__Extracted material__.
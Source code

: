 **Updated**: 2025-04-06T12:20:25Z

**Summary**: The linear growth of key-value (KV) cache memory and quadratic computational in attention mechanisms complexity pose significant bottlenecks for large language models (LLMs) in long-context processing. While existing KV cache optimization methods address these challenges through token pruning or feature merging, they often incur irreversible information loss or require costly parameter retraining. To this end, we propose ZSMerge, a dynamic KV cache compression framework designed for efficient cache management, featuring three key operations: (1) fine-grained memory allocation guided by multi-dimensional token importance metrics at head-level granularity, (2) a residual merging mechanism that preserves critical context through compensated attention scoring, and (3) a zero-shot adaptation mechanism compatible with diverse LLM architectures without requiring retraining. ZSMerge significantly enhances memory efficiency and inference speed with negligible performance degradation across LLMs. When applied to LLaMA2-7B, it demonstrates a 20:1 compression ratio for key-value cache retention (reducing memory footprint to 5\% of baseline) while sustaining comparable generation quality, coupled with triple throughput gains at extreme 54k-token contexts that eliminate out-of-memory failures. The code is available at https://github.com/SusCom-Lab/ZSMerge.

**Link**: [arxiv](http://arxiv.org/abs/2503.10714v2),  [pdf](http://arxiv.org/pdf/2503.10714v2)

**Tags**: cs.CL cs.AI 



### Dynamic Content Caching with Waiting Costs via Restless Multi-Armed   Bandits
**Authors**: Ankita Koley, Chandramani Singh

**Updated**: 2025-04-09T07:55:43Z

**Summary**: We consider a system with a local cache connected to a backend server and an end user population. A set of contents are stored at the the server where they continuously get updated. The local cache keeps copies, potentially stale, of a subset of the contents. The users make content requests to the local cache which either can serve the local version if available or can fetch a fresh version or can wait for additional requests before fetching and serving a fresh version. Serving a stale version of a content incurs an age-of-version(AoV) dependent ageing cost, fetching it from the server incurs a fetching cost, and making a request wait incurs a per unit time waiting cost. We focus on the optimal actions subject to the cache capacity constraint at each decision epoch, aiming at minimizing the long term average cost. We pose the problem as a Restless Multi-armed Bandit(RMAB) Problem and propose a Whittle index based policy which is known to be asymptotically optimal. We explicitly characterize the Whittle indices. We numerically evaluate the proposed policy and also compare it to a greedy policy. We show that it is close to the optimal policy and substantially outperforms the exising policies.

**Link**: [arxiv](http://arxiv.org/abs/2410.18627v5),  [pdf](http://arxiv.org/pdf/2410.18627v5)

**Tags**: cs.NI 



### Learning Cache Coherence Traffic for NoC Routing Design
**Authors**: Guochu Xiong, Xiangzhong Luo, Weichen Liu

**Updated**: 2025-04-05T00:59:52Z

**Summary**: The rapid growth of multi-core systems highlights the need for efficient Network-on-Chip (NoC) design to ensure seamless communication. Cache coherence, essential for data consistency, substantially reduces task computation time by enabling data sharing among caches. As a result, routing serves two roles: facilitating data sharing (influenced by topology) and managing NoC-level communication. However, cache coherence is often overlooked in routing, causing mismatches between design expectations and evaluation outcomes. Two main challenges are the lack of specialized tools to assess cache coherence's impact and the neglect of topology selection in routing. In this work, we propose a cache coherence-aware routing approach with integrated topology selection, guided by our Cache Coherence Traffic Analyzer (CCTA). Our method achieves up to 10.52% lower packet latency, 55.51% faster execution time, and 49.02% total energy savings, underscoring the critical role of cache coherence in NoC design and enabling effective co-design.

__What needs to be done__. Your answer should be the full listing, copied exactly.

__Answer to the exercise__.
Source code

: **Updated**: 2025-04-06T12:20:25Z

**Summary**: The linear growth of key-value (KV) cache memory and quadratic computational in attention mechanisms complexity pose significant bottlenecks for large language models (LLMs) in long-context processing. While existing KV cache optimization methods address these challenges through token pruning or feature merging, they often incur irreversible information loss or require costly parameter retraining. To this end, we propose ZSMerge, a dynamic KV cache compression framework designed for efficient cache management, featuring three key operations: (1) fine-grained memory allocation guided by multi-dimensional token importance metrics at head-level granularity, (2) a residual merging mechanism that preserves critical context through compensated attention scoring, and (3) a zero-shot adaptation mechanism compatible with diverse LLM architectures without requiring retraining. ZSMerge significantly enhances memory efficiency and inference speed with negligible performance degradation across LLMs. When applied to LLaMA2-7B, it demonstrates a 20:1 compression ratio for key-value cache retention (reducing memory footprint to 5\% of baseline) while sustaining comparable generation quality, coupled with triple throughput gains at extreme 54k-token contexts that eliminate out-of-memory failures. The code is available at https://github.com/SusCom-Lab/ZSMerge.

**Link**: [arxiv](http://arxiv.org/abs/2503.10714v2),  [pdf](http://arxiv.org/pdf/2503.10714v2)

**Tags**: cs.CL cs.AI 



### Dynamic Content Caching with Waiting Costs via Restless Multi-Armed   Bandits
**Authors**: Ankita Koley, Chandramani Singh

**Updated**: 2025-04-09T07:55:43Z

**Summary**: We consider a system with a local cache connected to a backend server and an end user population. A set of contents are stored at the the server where they continuously get updated. The local cache keeps copies, potentially stale, of a subset of the contents. The users make content requests to the local cache which either can serve the local version if available or can fetch a fresh version or can wait for additional requests before fetching and serving a fresh version. Serving a stale version of a content incurs an age-of-version(AoV) dependent ageing cost, fetching it from the server incurs a fetching cost, and making a request wait incurs a per unit time waiting cost. We focus on the optimal actions subject to the cache capacity constraint at each decision epoch, aiming at minimizing the long term average cost. We pose the problem as a Restless Multi-armed Bandit(RMAB) Problem and propose a Whittle index based policy which is known to be asymptotically optimal. We explicitly characterize the Whittle indices. We numerically evaluate the proposed policy and also compare it to a greedy policy. We show that it is close to the optimal policy and substantially outperforms the exising policies.

**Link**: [arxiv](http://arxiv.org/abs/2410.18627v5),  [pdf](http://arxiv.org/pdf/2410.18627v5)

**Tags**: cs.NI 



### Learning Cache Coherence Traffic for NoC Routing Design
**Authors**: Guochu Xiong, Xiangzhong Luo, Weichen Liu

**Updated**: 2025-04-05T00:59:52Z

**Summary**: The rapid growth of multi-core systems highlights the need for efficient Network-on-Chip (NoC) design to ensure seamless communication. Cache coherence, essential for data consistency, substantially reduces task computation time by enabling data sharing among caches. As a result, routing serves two roles: facilitating data sharing (influenced by topology) and managing NoC-level communication. However, cache coherence is often overlooked in routing, causing mismatches between design expectations and evaluation outcomes. Two main challenges are the lack of specialized tools to assess cache coherence's impact and the neglect of topology selection in routing. In this work, we propose a cache coherence-aware routing approach with integrated topology selection, guided by our Cache Coherence Traffic Analyzer (CCTA). Our method achieves up to 10.52% lower packet latency, 55.51% faster execution time, and 49.02% total energy savings, underscoring the critical role of cache coherence in NoC design and enabling effective co-design.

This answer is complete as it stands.